The Kingston leg of the inaugural Anancy Festival got underway on Saturday June 11, 2011 at the Tom Redcam Library with BIAJ Publishing Director and author, Kellie Magnus, thanking all who had turned out. She welcomed them to what promised to be an enjoyable and fun-filled afternoon ; and it was!
The Festival was appropriately kicked off with a video presentation by Laura Tanna which set the tone for the festivities by contextualizing the event with a look at the place of folk tales in Jamaica’s culture and the importance of our oral history. Her piece provided the perfect backdrop for Joan Andrea Hutchinson to launch into a trilogy of Anancy stories which had the audience in stitches. One story entitled “Anancy, Bud and Hole” especially found favour with the patrons as she so enthralled them with the antics of the crafty Anancy as he schemed to secure his dinner. Her performance was also quite interactive as she engaged the audience by asking them questions and inviting them to do a variety of actions. She was only one of a slew of storytellers which included the likes of Joanne Simpson and Amina Blackwood-Meeks who had the audience singing along to “Go dung a Manuel Road” and also managed to get a youngster to pretend that he was a “drumma roach” dancing the Dinkimini. One general theme that was visible throughout all the presentations was how they engaged the audience in the storytelling; at points having the whole room in a frenzy as they pretended they were being bitten by the “Summer Bug”.

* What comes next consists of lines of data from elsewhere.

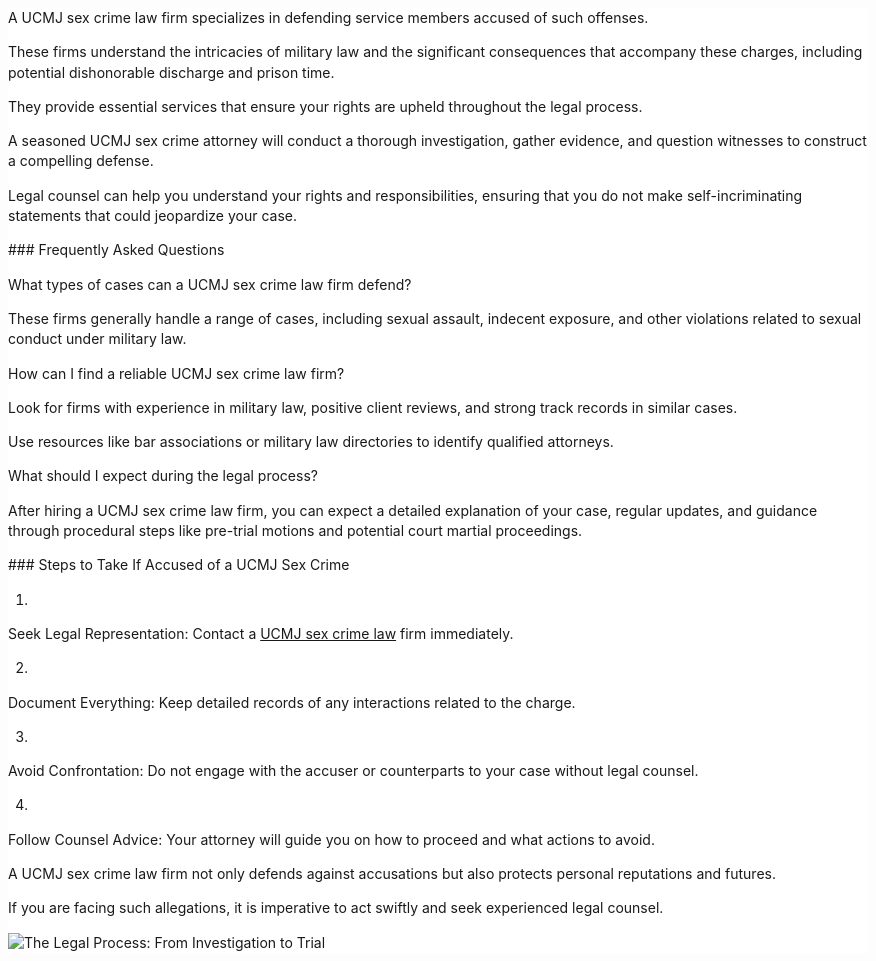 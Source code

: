 A UCMJ sex crime law firm specializes in defending service members accused of such offenses.

These firms understand the intricacies of military law and the significant consequences that accompany these charges, including potential dishonorable discharge and prison time.

They provide essential services that ensure your rights are upheld throughout the legal process.

A seasoned UCMJ sex crime attorney will conduct a thorough investigation, gather evidence, and question witnesses to construct a compelling defense.

Legal counsel can help you understand your rights and responsibilities, ensuring that you do not make self-incriminating statements that could jeopardize your case.

\### Frequently Asked Questions

What types of cases can a UCMJ sex crime law firm defend?

These firms generally handle a range of cases, including sexual assault, indecent exposure, and other violations related to sexual conduct under military law.

How can I find a reliable UCMJ sex crime law firm?

Look for firms with experience in military law, positive client reviews, and strong track records in similar cases.

Use resources like bar associations or military law directories to identify qualified attorneys.

What should I expect during the legal process?

After hiring a UCMJ sex crime law firm, you can expect a detailed explanation of your case, regular updates, and guidance through procedural steps like pre-trial motions and potential court martial proceedings.

\### Steps to Take If Accused of a UCMJ Sex Crime

1.

Seek Legal Representation: Contact a [UCMJ sex crime law](https://ucmjmilitarylaw.com/military-bases/aberdeen-proving-ground/ "Aberdeen Proving Ground Military Law & UCMJ Legal Guide") firm immediately.

2.

Document Everything: Keep detailed records of any interactions related to the charge.

3.

Avoid Confrontation: Do not engage with the accuser or counterparts to your case without legal counsel.

4.

Follow Counsel Advice: Your attorney will guide you on how to proceed and what actions to avoid.

A UCMJ sex crime law firm not only defends against accusations but also protects personal reputations and futures.

If you are facing such allegations, it is imperative to act swiftly and seek experienced legal counsel.

![The Legal Process: From Investigation to Trial](https://im.runware.ai/image/ws/2/ii/4f448f2f-f44b-4497-8dea-e8c38c2ae6c2.jpg)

The festival also showcased video presentations of Anancy stories from Frame by Frame Productions, Andre Davies and Rachel Wade Moss. There was a wide array of Anancy books for sale, some of which veered from the traditional way in which Anancy stories are told. One such was Confessions of Anansi which promised its reader stories through the eyes of Ashanti Africans from the Slave Trade to the plantations. Not to be outdone, the Institute of Jamaica was on hand to throw some history in the mix as well as to show children how they could have fun with Anancy. Their booth boasted fun facts about Anancy, a collection of puzzles and artefacts from their West African Collection. One employee took things to a whole new level and had the children making spider webs from elastic bands. Even some of the adults got in on the action, whetting their chops on what was no doubt a childhood favourite for them.
The face-painting booth was a blast among the children who got decked out with designs ranging from butterflies to tigers and even a Anancy-inspired spider. Patrons were also seduced by the sweet honey treats from EcoFarms who literally had people eating out of their hands with their HoneyStix.
Overall, the event was a success and the organizers should be proud of what they achieved. The only disappointment was that technical difficulties marred the live simulcast of a reading by Geoffrey Phillips from the Florida leg of the event which was in its third year. One can only hope that the Festival will get bigger and better and that corporate Jamaica will throw their support behind the event.